Make an exact copy, from the records below, of the lines from the line containing "六导联肌肉电模块包括前端的模拟电路采集与后端的数字信号滤波处理。" to the line containing "### payments-cod", both lines included, excluding pictures.

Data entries
*** Begin section ***

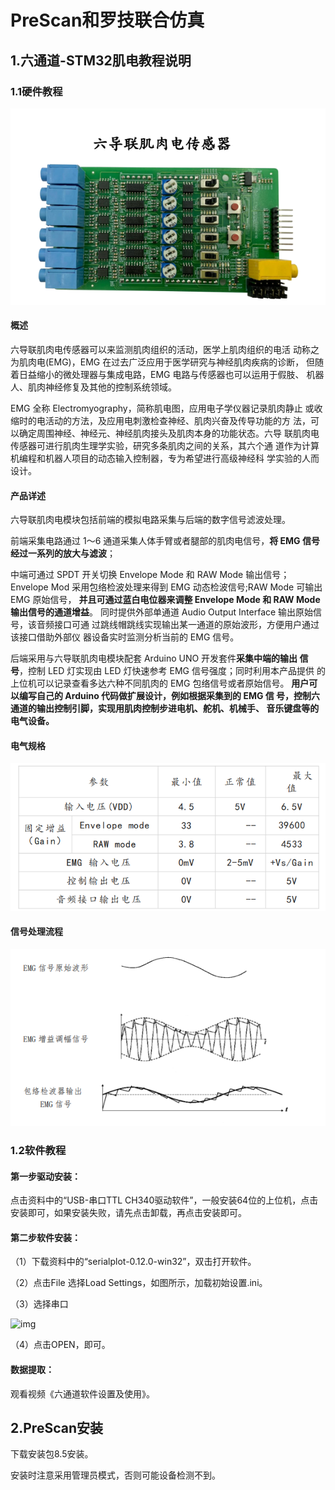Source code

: # PreScan和罗技联合仿真

## 1.六通道-STM32肌电教程说明

### 1.1硬件教程

![1](https://raw.githubusercontent.com/yyhlovehh/yyhlovehh.github.io/master/202312131156900.png)

#### 概述

六导联肌肉电传感器可以来监测肌肉组织的活动，医学上肌肉组织的电活 动称之为肌肉电(EMG)，EMG 在过去广泛应用于医学研究与神经肌肉疾病的诊断， 但随着日益缩小的微处理器与集成电路，EMG 电路与传感器也可以运用于假肢、 机器人、肌肉神经修复及其他的控制系统领域。

 EMG 全称 Electromyography，简称肌电图，应用电子学仪器记录肌肉静止 或收缩时的电活动的方法，及应用电刺激检查神经、肌肉兴奋及传导功能的方 法，可以确定周围神经、神经元、神经肌肉接头及肌肉本身的功能状态。六导 联肌肉电传感器可进行肌肉生理学实验，研究多条肌肉之间的关系，其六个通 道作为计算机编程和机器人项目的动态输入控制器，专为希望进行高级神经科 学实验的人而设计。

#### 产品详述

六导联肌肉电模块包括前端的模拟电路采集与后端的数字信号滤波处理。 

前端采集电路通过 1～6 通道采集人体手臂或者腿部的肌肉电信号，**将 EMG 信号经过一系列的放大与滤波**；

 中端可通过 SPDT 开关切换 Envelope Mode 和 RAW Mode 输出信号；Envelope Mod 采用包络检波处理来得到 EMG 动态检波信号;RAW Mode 可输出 EMG 原始信号， **并且可通过蓝白电位器来调整 Envelope Mode 和 RAW Mode 输出信号的通道增益**。 同时提供外部单通道 Audio Output Interface 输出原始信号，该音频接口可通 过跳线帽跳线实现输出某一通道的原始波形，方便用户通过该接口借助外部仪 器设备实时监测分析当前的 EMG 信号。 

后端采用与六导联肌肉电模块配套 Arduino UNO 开发套件**采集中端的输出 信号**，控制 LED 灯实现由 LED 灯快速参考 EMG 信号强度；同时利用本产品提供 的上位机可以记录查看多达六种不同肌肉的 EMG 包络信号或者原始信号。 **用户可以编写自己的 Arduino 代码做扩展设计，例如根据采集到的 EMG 信 号，控制六通道的输出控制引脚，实现用肌肉控制步进电机、舵机、机械手、 音乐键盘等的电气设备。**

#### 电气规格

![4](https://raw.githubusercontent.com/yyhlovehh/yyhlovehh.github.io/master/202312131200365.png)

#### 信号处理流程

![6](https://raw.githubusercontent.com/yyhlovehh/yyhlovehh.github.io/master/202312131202052.png)

### 1.2软件教程

#### 第一步驱动安装：

点击资料中的“USB-串口TTL CH340驱动软件”，一般安装64位的上位机，点击安装即可，如果安装失败，请先点击卸载，再点击安装即可。

#### 第二步软件安装：

（1）下载资料中的“serialplot-0.12.0-win32”，双击打开软件。

（2）点击File 选择Load Settings，如图所示，加载初始设置.ini。

（3）选择串口

![img](file:///C:\Users\杨怡航\AppData\Local\Temp\ksohtml11856\wps1.jpg) 

（4）点击OPEN，即可。

#### 数据提取：

观看视频《六通道软件设置及使用》。

## 2.PreScan安装

下载安装包8.5安装。

安装时注意采用管理员模式，否则可能设备检测不到。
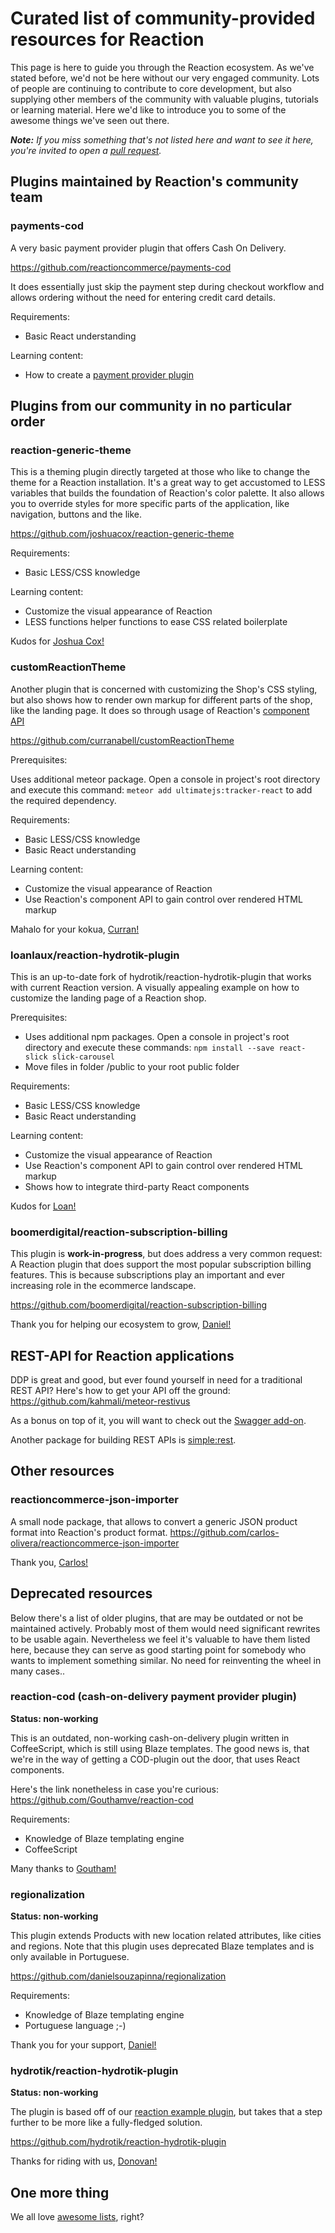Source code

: # Curated list of community-provided resources for Reaction

This page is here to guide you through the Reaction ecosystem. As we've stated before, we'd not be here without our very engaged community. Lots of people are continuing to contribute to core development, but also supplying other members of the community with valuable plugins, tutorials or learning material. Here we'd like to introduce you to some of the awesome things we've seen out there.

_**Note:** If you miss something that's not listed here and want to see it here, you're invited to open a [pull request](https://github.com/reactioncommerce/reaction-docs/pull/new/master)._

## Plugins maintained by Reaction's community team

### payments-cod

A very basic payment provider plugin that offers Cash On Delivery.

<https://github.com/reactioncommerce/payments-cod>

It does essentially just skip the payment step during checkout workflow and allows ordering without the need for entering credit card details.

Requirements:

-   Basic React understanding

Learning content:

-   How to create a [payment provider plugin](https://docs.reactioncommerce.com/reaction-docs/master/creating-a-payment-provider)

## Plugins from our community in no particular order

### reaction-generic-theme

This is a theming plugin directly targeted at those who like to change the theme for a Reaction installation. It's a great way to get accustomed to LESS variables that builds the foundation of Reaction's color palette. It also allows you to override styles for more specific parts of the application, like navigation, buttons and the like.

<https://github.com/joshuacox/reaction-generic-theme>

Requirements:

-   Basic LESS/CSS knowledge

Learning content:

-   Customize the visual appearance of Reaction
-   LESS functions helper functions to ease CSS related boilerplate

Kudos for [Joshua Cox!](https://github.com/joshuacox)

### customReactionTheme

Another plugin that is concerned with customizing the Shop's CSS styling, but also shows how to render own markup for different parts of the shop, like the landing page. It does so through usage of Reaction's [component API](http://api.docs.reactioncommerce.com/Components.html)

<https://github.com/curranabell/customReactionTheme>

Prerequisites:

Uses additional meteor package. Open a console in project's root directory and execute this command: `meteor add ultimatejs:tracker-react` to add the required dependency.

Requirements:

-   Basic LESS/CSS knowledge
-   Basic React understanding

Learning content:

-   Customize the visual appearance of Reaction
-   Use Reaction's component API to gain control over rendered HTML markup

Mahalo for your kokua, [Curran!](https://github.com/curranabell)

### loanlaux/reaction-hydrotik-plugin

This is an up-to-date fork of hydrotik/reaction-hydrotik-plugin that works with current Reaction version. A visually appealing example on how to customize the landing page of a Reaction shop.

Prerequisites:

-   Uses additional npm packages. Open a console in project's root directory and execute these commands: `npm install --save react-slick slick-carousel`
-   Move files in folder <plugin-dir>/public to your root public folder

Requirements:

-   Basic LESS/CSS knowledge
-   Basic React understanding

Learning content:

-   Customize the visual appearance of Reaction
-   Use Reaction's component API to gain control over rendered HTML markup
-   Shows how to integrate third-party React components

Kudos for [Loan!](https://github.com/loanlaux)

### boomerdigital/reaction-subscription-billing

This plugin is **work-in-progress**, but does address a very common request: A Reaction  plugin that does support the most popular subscription billing features. This is because subscriptions play an important and ever increasing role in the ecommerce landscape.

<https://github.com/boomerdigital/reaction-subscription-billing>

Thank you for helping our ecosystem to grow, [Daniel!](https://github.com/dhonig)

## REST-API for Reaction applications

DDP is great and good, but ever found yourself in need for a traditional REST API? Here's how to get your API off the ground:
<https://github.com/kahmali/meteor-restivus>

As a bonus on top of it, you will want to check out the [Swagger add-on](https://github.com/apinf/restivus-swagger).

Another package for building REST APIs is [simple:rest](https://atmospherejs.com/simple/rest).

## Other resources

### reactioncommerce-json-importer

A small node package, that allows to convert a generic JSON product format into Reaction's product format.
<https://github.com/carlos-olivera/reactioncommerce-json-importer>

Thank you, [Carlos!](https://github.com/carlos-olivera)

## Deprecated resources

Below there's a list of older plugins, that are may be outdated or not be maintained actively. Probably most of them would need significant rewrites to be usable again. Nevertheless we feel it's valuable to have them listed here, because they can serve as good starting point for somebody who wants to implement something similar. No need for reinventing the wheel in many cases..

### reaction-cod (cash-on-delivery payment provider plugin)

**Status: non-working**

This is an outdated, non-working cash-on-delivery plugin written in CoffeeScript, which is still using Blaze templates. The good news is, that we're in the way of getting a COD-plugin out the door, that uses React components.

Here's the link nonetheless in case you're curious:
<https://github.com/Gouthamve/reaction-cod>

Requirements:

-   Knowledge of Blaze templating engine
-   CoffeeScript

Many thanks to [Goutham!](https://github.com/Gouthamve)

### regionalization

**Status: non-working**

This plugin extends Products with new location related attributes, like cities and regions. Note that this plugin uses deprecated Blaze templates and is only available in Portuguese.

<https://github.com/danielsouzapinna/regionalization>

Requirements:

-   Knowledge of Blaze templating engine
-   Portuguese language ;-)

Thank you for your support, [Daniel!](https://github.com/danielsouzapinn)

### hydrotik/reaction-hydrotik-plugin

**Status: non-working**

The plugin is based off of our [reaction example plugin](https://github.com/reactioncommerce/reaction-example-plugin), but takes that a step further to be more like a fully-fledged solution.

<https://github.com/hydrotik/reaction-hydrotik-plugin>

Thanks for riding with us, [Donovan!](https://github.com/hydrotik)

## One more thing

We all love [awesome lists](https://github.com/iamchathu/awesome-reactioncommerce), right?
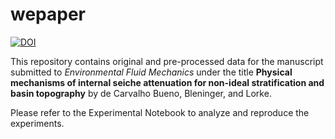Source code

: # wepaper

[![DOI](https://zenodo.org/badge/429023862.svg)](https://zenodo.org/badge/latestdoi/429023862)

This repository contains original and pre-processed data for the manuscript submitted to *Environmental Fluid Mechanics* under the title **Physical mechanisms of internal seiche attenuation for non-ideal stratification and basin topography** by de Carvalho Bueno, Bleninger, and Lorke.

Please refer to the Experimental Notebook to analyze and reproduce the experiments.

*** End section ***

# [TASK ANSWER]
六导联肌肉电模块包括前端的模拟电路采集与后端的数字信号滤波处理。 

前端采集电路通过 1～6 通道采集人体手臂或者腿部的肌肉电信号，**将 EMG 信号经过一系列的放大与滤波**；

 中端可通过 SPDT 开关切换 Envelope Mode 和 RAW Mode 输出信号；Envelope Mod 采用包络检波处理来得到 EMG 动态检波信号;RAW Mode 可输出 EMG 原始信号， **并且可通过蓝白电位器来调整 Envelope Mode 和 RAW Mode 输出信号的通道增益**。 同时提供外部单通道 Audio Output Interface 输出原始信号，该音频接口可通 过跳线帽跳线实现输出某一通道的原始波形，方便用户通过该接口借助外部仪 器设备实时监测分析当前的 EMG 信号。 

后端采用与六导联肌肉电模块配套 Arduino UNO 开发套件**采集中端的输出 信号**，控制 LED 灯实现由 LED 灯快速参考 EMG 信号强度；同时利用本产品提供 的上位机可以记录查看多达六种不同肌肉的 EMG 包络信号或者原始信号。 **用户可以编写自己的 Arduino 代码做扩展设计，例如根据采集到的 EMG 信 号，控制六通道的输出控制引脚，实现用肌肉控制步进电机、舵机、机械手、 音乐键盘等的电气设备。**

#### 电气规格

![4](https://raw.githubusercontent.com/yyhlovehh/yyhlovehh.github.io/master/202312131200365.png)

#### 信号处理流程

![6](https://raw.githubusercontent.com/yyhlovehh/yyhlovehh.github.io/master/202312131202052.png)

### 1.2软件教程

#### 第一步驱动安装：

点击资料中的“USB-串口TTL CH340驱动软件”，一般安装64位的上位机，点击安装即可，如果安装失败，请先点击卸载，再点击安装即可。

#### 第二步软件安装：

（1）下载资料中的“serialplot-0.12.0-win32”，双击打开软件。

（2）点击File 选择Load Settings，如图所示，加载初始设置.ini。

（3）选择串口

![img](file:///C:\Users\杨怡航\AppData\Local\Temp\ksohtml11856\wps1.jpg) 

（4）点击OPEN，即可。

#### 数据提取：

观看视频《六通道软件设置及使用》。

## 2.PreScan安装

下载安装包8.5安装。

安装时注意采用管理员模式，否则可能设备检测不到。
Source code

: # Curated list of community-provided resources for Reaction

This page is here to guide you through the Reaction ecosystem. As we've stated before, we'd not be here without our very engaged community. Lots of people are continuing to contribute to core development, but also supplying other members of the community with valuable plugins, tutorials or learning material. Here we'd like to introduce you to some of the awesome things we've seen out there.

_**Note:** If you miss something that's not listed here and want to see it here, you're invited to open a [pull request](https://github.com/reactioncommerce/reaction-docs/pull/new/master)._

## Plugins maintained by Reaction's community team

### payments-cod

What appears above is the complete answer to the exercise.